Les Archives municipales de Lyon : des outils de qualité variable

            Les AML, second pôle que je voudrais évoquer, apparaissaient déjà dans le premier volet de Googling Lyon. Je laisserai donc de coté les outils que j’ai déjà évoqués, plus destinés au grand public qu’à l’historien. Le site propose différents types d’archives, mais tous utilisent à quelques détails près la même interface, et je vous propose donc de les traiter dans un superbe coffret tout en un.

            L’interface est assez ancienne, mais une fois qu’on en a compris le fonctionnement, elle est d’un usage assez facile et efficace. Les fonds proposés sont divers – registres paroissiaux et d’état-civil, registres des enfants abandonnés, convois funéraires, recensements annuels, délibérations des Conseils municipaux, cartes postales lyonnaises, affiches anciennes et cartes et plans de Lyon – mais partagent peu ou prou la même interface.
            Globalement, les possibilités de recherche sont nombreuses, avec, assez souvent, une possibilité de recherche « semi-guidée » qui propose un accès plus direct aux documents concernant une sélection de personnalités lyonnaises. Le site souffre néanmoins d’un manque très sensible, qui s’explique sans doute par son ancienneté : les textes ne sont pas océrisés et la recherche plein-texte est donc impossible. Cette lacune pourrait cependant être assez aisément comblée au moins pour les documents dactylographiés ou imprimés. Ainsi, tous les documents ne sont accessibles que sous forme d’images.
            Malgré ce manque – très dommageable, car il restreint énormément les possibilités de manipulation informatique des textes –, le portail de AML reste une ressource incontournable pour l’historien lyonnais. En effet, la richesse du fond numérisé justifie à elle seule qu’on s’y intéresse, même si l’archaïsme relatif de l’interface – qui n’a rien d’irréversible, je le répète – est frustrant pour l’internaute chevronné.

            Dans l’ensemble, le site des AML est donc une véritable mine d’or pour l’historien, mais une exploitation efficace nécessitera de moderniser les outils.

Perspectives d’avenir

            Je l’écris à chaque fois, l’histoire numérique est en perpétuelle évolution. Ainsi, dans les mois et les années qui viennent, les sources en ligne devraient se multiplier. A ma connaissance, deux projets importants sont en cours à Lyon. D’une part, les Archives départementales du Rhône préparent la mise en ligne du cadastre et des registres d’état-civil du département, qui devrait intervenir courant 2011. D’autre part, la BML poursuit sa politique de numérisation du fond ancien. Grâce à un accord conclu avec Google Books – encore eux ! –, plus de 2000 ouvrages anciens numérisés et océrisés, dont un certain nombre concernant Lyon, devraient être mis en ligne dans les prochains mois.
            Une fois de plus, je vous mets au défi : comment ne pas être optimiste ? (Ne me répondez pas, je ne suis pas sûr de vouloir savoir, en fait…)

Bilan

            Un bilan par site pour trois des outils abordés :

Presse lyonnaise du XIXe siècle
Les + : Interface belle et fonctionnelle, recherche plein-texte, outil « kiosque ».
Les - : Les termes recherchés n’apparaissent pas en surbrillance.

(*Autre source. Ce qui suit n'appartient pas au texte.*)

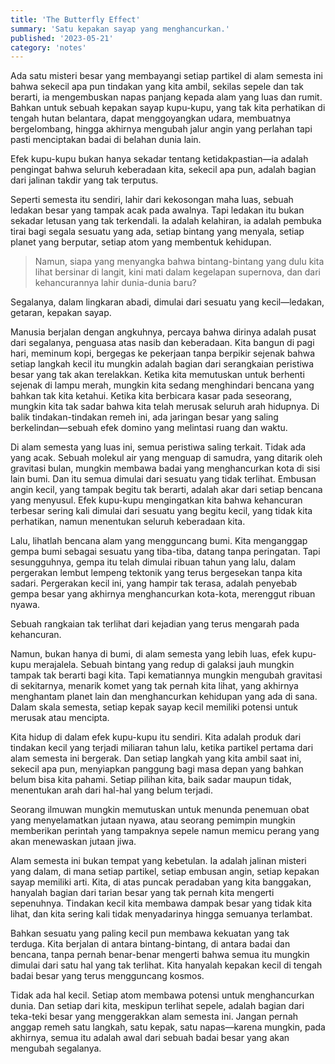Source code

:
 ```yaml
---
title: 'The Butterfly Effect'
summary: 'Satu kepakan sayap yang menghancurkan.'
published: '2023-05-21'
category: 'notes'
---
```


Ada satu misteri besar yang membayangi setiap partikel di alam semesta ini bahwa sekecil apa pun tindakan yang kita ambil, sekilas sepele dan tak berarti, ia mengembuskan napas panjang kepada alam yang luas dan rumit. Bahkan untuk sebuah kepakan sayap kupu-kupu, yang tak kita perhatikan di tengah hutan belantara, dapat menggoyangkan udara, membuatnya bergelombang, hingga akhirnya mengubah jalur angin yang perlahan tapi pasti menciptakan badai di belahan dunia lain.

Efek kupu-kupu bukan hanya sekadar tentang ketidakpastian—ia adalah pengingat bahwa seluruh keberadaan kita, sekecil apa pun, adalah bagian dari jalinan takdir yang tak terputus.

Seperti semesta itu sendiri, lahir dari kekosongan maha luas, sebuah ledakan besar yang tampak acak pada awalnya. Tapi ledakan itu bukan sekadar letusan yang tak terkendali. Ia adalah kelahiran, ia adalah pembuka tirai bagi segala sesuatu yang ada, setiap bintang yang menyala, setiap planet yang berputar, setiap atom yang membentuk kehidupan.

> Namun, siapa yang menyangka bahwa bintang-bintang yang dulu kita lihat bersinar di langit, kini mati dalam kegelapan supernova, dan dari kehancurannya lahir dunia-dunia baru?

Segalanya, dalam lingkaran abadi, dimulai dari sesuatu yang kecil—ledakan, getaran, kepakan sayap.

Manusia berjalan dengan angkuhnya, percaya bahwa dirinya adalah pusat dari segalanya, penguasa atas nasib dan keberadaan. Kita bangun di pagi hari, meminum kopi, bergegas ke pekerjaan tanpa berpikir sejenak bahwa setiap langkah kecil itu mungkin adalah bagian dari serangkaian peristiwa besar yang tak akan terelakkan. Ketika kita memutuskan untuk berhenti sejenak di lampu merah, mungkin kita sedang menghindari bencana yang bahkan tak kita ketahui. Ketika kita berbicara kasar pada seseorang, mungkin kita tak sadar bahwa kita telah merusak seluruh arah hidupnya. Di balik tindakan-tindakan remeh ini, ada jaringan besar yang saling berkelindan—sebuah efek domino yang melintasi ruang dan waktu.

Di alam semesta yang luas ini, semua peristiwa saling terkait. Tidak ada yang acak. Sebuah molekul air yang menguap di samudra, yang ditarik oleh gravitasi bulan, mungkin membawa badai yang menghancurkan kota di sisi lain bumi. Dan itu semua dimulai dari sesuatu yang tidak terlihat. Embusan angin kecil, yang tampak begitu tak berarti, adalah akar dari setiap bencana yang menyusul. Efek kupu-kupu mengingatkan kita bahwa kehancuran terbesar sering kali dimulai dari sesuatu yang begitu kecil, yang tidak kita perhatikan, namun menentukan seluruh keberadaan kita.

Lalu, lihatlah bencana alam yang mengguncang bumi. Kita menganggap gempa bumi sebagai sesuatu yang tiba-tiba, datang tanpa peringatan. Tapi sesungguhnya, gempa itu telah dimulai ribuan tahun yang lalu, dalam pergerakan lembut lempeng tektonik yang terus bergesekan tanpa kita sadari. Pergerakan kecil ini, yang hampir tak terasa, adalah penyebab gempa besar yang akhirnya menghancurkan kota-kota, merenggut ribuan nyawa.

Sebuah rangkaian tak terlihat dari kejadian yang terus mengarah pada kehancuran.

Namun, bukan hanya di bumi, di alam semesta yang lebih luas, efek kupu-kupu merajalela. Sebuah bintang yang redup di galaksi jauh mungkin tampak tak berarti bagi kita. Tapi kematiannya mungkin mengubah gravitasi di sekitarnya, menarik komet yang tak pernah kita lihat, yang akhirnya menghantam planet lain dan menghancurkan kehidupan yang ada di sana. Dalam skala semesta, setiap kepak sayap kecil memiliki potensi untuk merusak atau mencipta. 

Kita hidup di dalam efek kupu-kupu itu sendiri. Kita adalah produk dari tindakan kecil yang terjadi miliaran tahun lalu, ketika partikel pertama dari alam semesta ini bergerak. Dan setiap langkah yang kita ambil saat ini, sekecil apa pun, menyiapkan panggung bagi masa depan yang bahkan belum bisa kita pahami. Setiap pilihan kita, baik sadar maupun tidak, menentukan arah dari hal-hal yang belum terjadi.

Seorang ilmuwan mungkin memutuskan untuk menunda penemuan obat yang menyelamatkan jutaan nyawa, atau seorang pemimpin mungkin memberikan perintah yang tampaknya sepele namun memicu perang yang akan menewaskan jutaan jiwa.

Alam semesta ini bukan tempat yang kebetulan. Ia adalah jalinan misteri yang dalam, di mana setiap partikel, setiap embusan angin, setiap kepakan sayap memiliki arti. Kita, di atas puncak peradaban yang kita banggakan, hanyalah bagian dari tarian besar yang tak pernah kita mengerti sepenuhnya. Tindakan kecil kita membawa dampak besar yang tidak kita lihat, dan kita sering kali tidak menyadarinya hingga semuanya terlambat.

Bahkan sesuatu yang paling kecil pun membawa kekuatan yang tak terduga. Kita berjalan di antara bintang-bintang, di antara badai dan bencana, tanpa pernah benar-benar mengerti bahwa semua itu mungkin dimulai dari satu hal yang tak terlihat. Kita hanyalah kepakan kecil di tengah badai besar yang terus mengguncang kosmos. 

Tidak ada hal kecil. Setiap atom membawa potensi untuk menghancurkan dunia. Dan setiap dari kita, meskipun terlihat sepele, adalah bagian dari teka-teki besar yang menggerakkan alam semesta ini. Jangan pernah anggap remeh satu langkah, satu kepak, satu napas—karena mungkin, pada akhirnya, semua itu adalah awal dari sebuah badai besar yang akan mengubah segalanya.
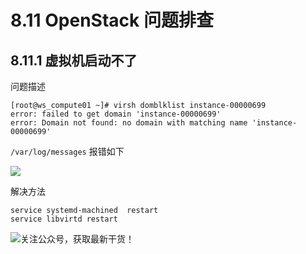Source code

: # 8.11 OpenStack 问题排查

## 8.11.1 虚拟机启动不了

问题描述

```
[root@ws_compute01 ~]# virsh domblklist instance-00000699
error: failed to get domain 'instance-00000699'
error: Domain not found: no domain with matching name 'instance-00000699'
```

`/var/log/messages` 报错如下

![](http://image.python-online.cn/20190530175817.png)

解决方法

```
service systemd-machined  restart
service libvirtd restart
```



![关注公众号，获取最新干货！](http://image.python-online.cn/20191117155836.png)

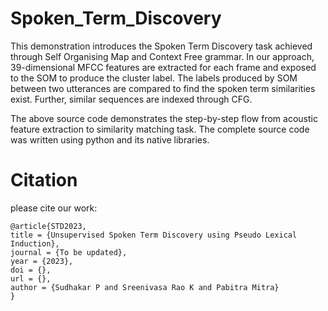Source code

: # Spoken_Term_Discovery
This demonstration introduces the Spoken Term Discovery task achieved through  Self Organising Map and Context Free grammar. In our approach, 39-dimensional MFCC features are extracted for each frame and exposed to the SOM to produce the cluster label. The labels produced by SOM between two utterances are compared to find the spoken term similarities exist. Further, similar sequences are indexed through CFG.

The above source code demonstrates the step-by-step flow from acoustic feature extraction to similarity matching task. The complete source code was written using python and its native libraries. 

# Citation 

please cite our work:
```
@article{STD2023,
title = {Unsupervised Spoken Term Discovery using Pseudo Lexical Induction},
journal = {To be updated},
year = {2023},
doi = {},
url = {},
author = {Sudhakar P and Sreenivasa Rao K and Pabitra Mitra}
}

```
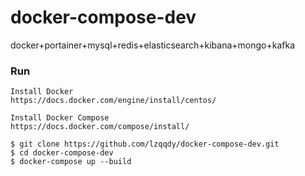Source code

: # docker-compose-dev
docker+portainer+mysql+redis+elasticsearch+kibana+mongo+kafka
### Run
```
Install Docker
https://docs.docker.com/engine/install/centos/

Install Docker Compose
https://docs.docker.com/compose/install/

$ git clone https://github.com/lzqqdy/docker-compose-dev.git
$ cd docker-compose-dev
$ docker-compose up --build
```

Photographes en Rhône-Alpes
Les + : Richesse potentielle du fond, ergonomie et beauté de l’interface.
Les - : Encore en construction, ne fonctionne pas selon les critères de pertinence de l’historien.

Archives municipales de Lyon
Les + : Richesse du fond, outil « personnalités ».
Les - : Pas de recherche plein-texte.

Merci à Mohamed, de la documentation Rhône-Alpes de la BML, pour son aide.